Problem ->
Copy exactly the stretch of data below from the line with "entertainment, like restaurants." through the line with "### Reflection", including both of those lines.

Exercise data ->
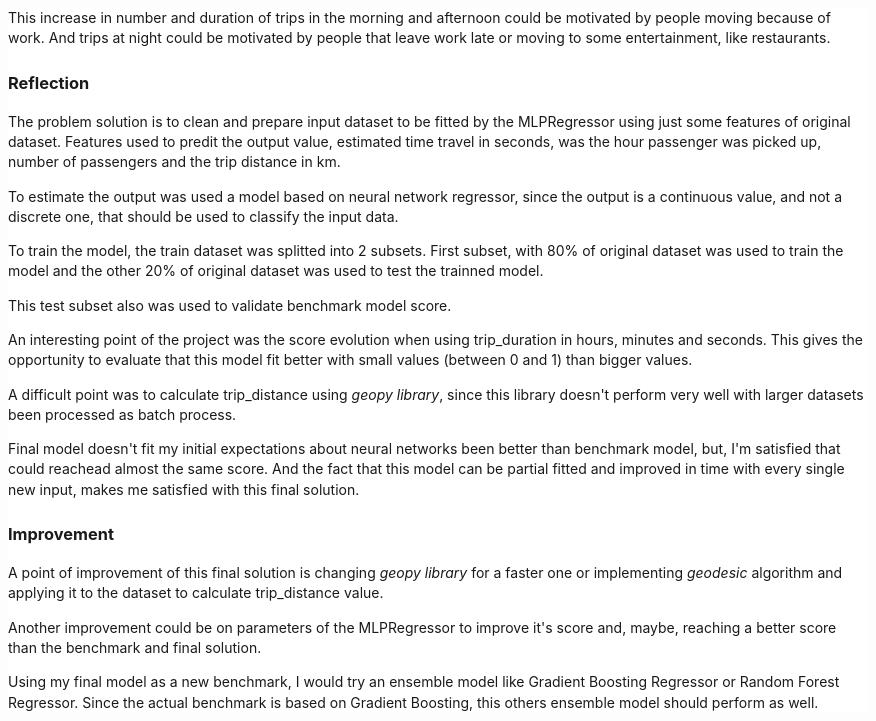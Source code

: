 This increase in number and duration of trips in the morning and afternoon could be motivated by people moving because of work. And trips at night could be motivated by people that leave work late or moving to some entertainment, like restaurants.

### Reflection
The problem solution is to clean and prepare input dataset to be fitted by the MLPRegressor using just some features of original dataset. Features used to predit the output value, estimated time travel in seconds, was the hour passenger was picked up, number of passengers and the trip distance in km.

To estimate the output was used a model based on neural network regressor, since the output is a continuous value, and not a discrete one, that should be used to classify the input data.

To train the model, the train dataset was splitted into 2 subsets. First subset, with 80% of original dataset was used to train the model and the other 20% of original dataset was used to test the trainned model.

This test subset also was used to validate benchmark model score.

An interesting point of the project was the score evolution when using trip_duration in hours, minutes and seconds. This gives the opportunity to evaluate that this model fit better with small values (between 0 and 1) than bigger values.

A difficult point was to calculate trip_distance using *geopy library*, since this library doesn't perform very well with larger datasets been processed as batch process.

Final model doesn't fit my initial expectations about neural networks been better than benchmark model, but, I'm satisfied that could reachead almost the same score. And the fact that this model can be partial fitted and improved in time with every single new input, makes me satisfied with this final solution.

### Improvement
A point of improvement of this final solution is changing *geopy library* for a faster one or implementing *geodesic* algorithm and applying it to the dataset to calculate trip_distance value.

Another improvement could be on parameters of the MLPRegressor to improve it's score and, maybe, reaching a better score than the benchmark and final solution.

Using my final model as a new benchmark, I would try an ensemble model like Gradient Boosting Regressor or Random Forest Regressor. Since the actual benchmark is based on Gradient Boosting, this others ensemble model should perform as well.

Response to the exercise ->
: This increase in number and duration of trips in the morning and afternoon could be motivated by people moving because of work. And trips at night could be motivated by people that leave work late or moving to some entertainment, like restaurants.

### Reflection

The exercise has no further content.